# Workshop: Creditworthiness Assessment using Central Limit Theorem

### Brief
The Head of Lending has asked you to compare the credit scores of default and non-default borrowers to determine if there is a significant difference between the two groups.

### Hypothesis Testing Approach

We will compare the credit scores of default and non-default borrowers using a two-sample t-test to determine if there is a significant difference between the two groups.
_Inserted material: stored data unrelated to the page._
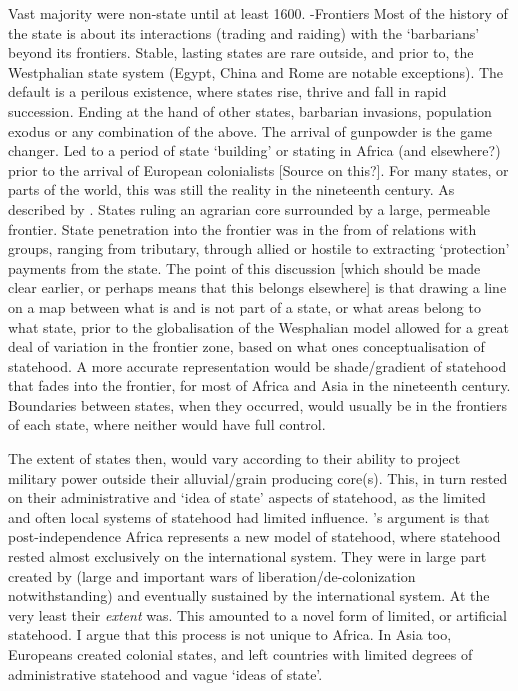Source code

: \documentclass[12pt]{article}
\begin{document}
Vast majority were non-state until at least 1600. -Frontiers Most of the history
of the state is about its interactions (trading and raiding) with the
`barbarians' beyond its frontiers. Stable, lasting states are rare outside, and
prior to, the Westphalian state system (Egypt, China and Rome are notable
exceptions). The default is a perilous existence, where states rise, thrive and
fall in rapid succession. Ending at the hand of other states, barbarian
invasions, population exodus or any combination of the above. The arrival of
gunpowder is the game changer. Led to a period of state `building' or stating in
Africa (and elsewhere?) prior to the arrival of European colonialists [Source on
this?]. For many states, or parts of the world, this was still the reality in
the nineteenth century. As described by	\citet{Scott2009}. States ruling an
agrarian core surrounded by a large, permeable frontier. State penetration into
the frontier was in the from of relations with groups, ranging from tributary,
through allied or hostile to extracting `protection' payments from the state.
The point of this discussion [which should be made clear earlier, or perhaps
means that this belongs elsewhere] is that drawing a line on a map between what
is and is not part of a state, or what areas belong to what state, prior to the
globalisation of the Wesphalian model allowed for a great deal of variation in
the frontier zone, based on what ones conceptualisation of statehood. A more
accurate representation would be shade/gradient of statehood that fades into the
frontier, for most of Africa and Asia in the nineteenth century. Boundaries
between states, when they occurred, would usually be in the frontiers of each
state, where neither would have full control.

The extent of states then, would vary according to their ability to project
military power outside their alluvial/grain producing core(s). This, in turn
rested on their administrative and `idea of state' aspects of statehood, as the
limited and often local systems of statehood had limited influence.
\citet{Clapham1996}'s argument is that post-independence Africa represents a new
model of statehood, where statehood rested almost exclusively on the
international system. They were in large part created by (large and important
wars of liberation/de-colonization notwithstanding) and eventually sustained by
the international system. At the very least their \textit{extent} was. This
amounted to a novel form of limited, or artificial statehood. I argue that this
process is not unique to Africa. In Asia too, Europeans created colonial states,
and left countries with limited degrees of administrative statehood and vague
`ideas of state'.
\end{document}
### Python Code Walkthrough


#### User-specified parameters

In [3]:
python_material_folder_name = "python-material"

#### Import libraries

In [4]:
import pandas as pd
import numpy as np

pd.set_option('display.max_columns', None)
pd.set_option('display.max_rows', None)

# Check if in Google Colab environment
try:
    from google.colab import drive
    # Mount drive
    drive.mount('/content/drive')
    # Set up path to Python material parent folder
    path_python_material = rf"drive/MyDrive/{python_material_folder_name}"
        # If unsure, print current directory path by executing the following in a new cell:
        # !pwd
    IN_COLAB = True
except:
    IN_COLAB = False
    # If working locally on Jupyter Notebook, parent folder is one folder up (assuming you are using the folder structure shared at the beginning of the course)
    path_python_material = ".."

## Import data

In [5]:
# Read data that was exported from previous session
df = pd.read_csv(f"{path_python_material}/data/2-intermediate/df_out_dsif3.csv")
df.head()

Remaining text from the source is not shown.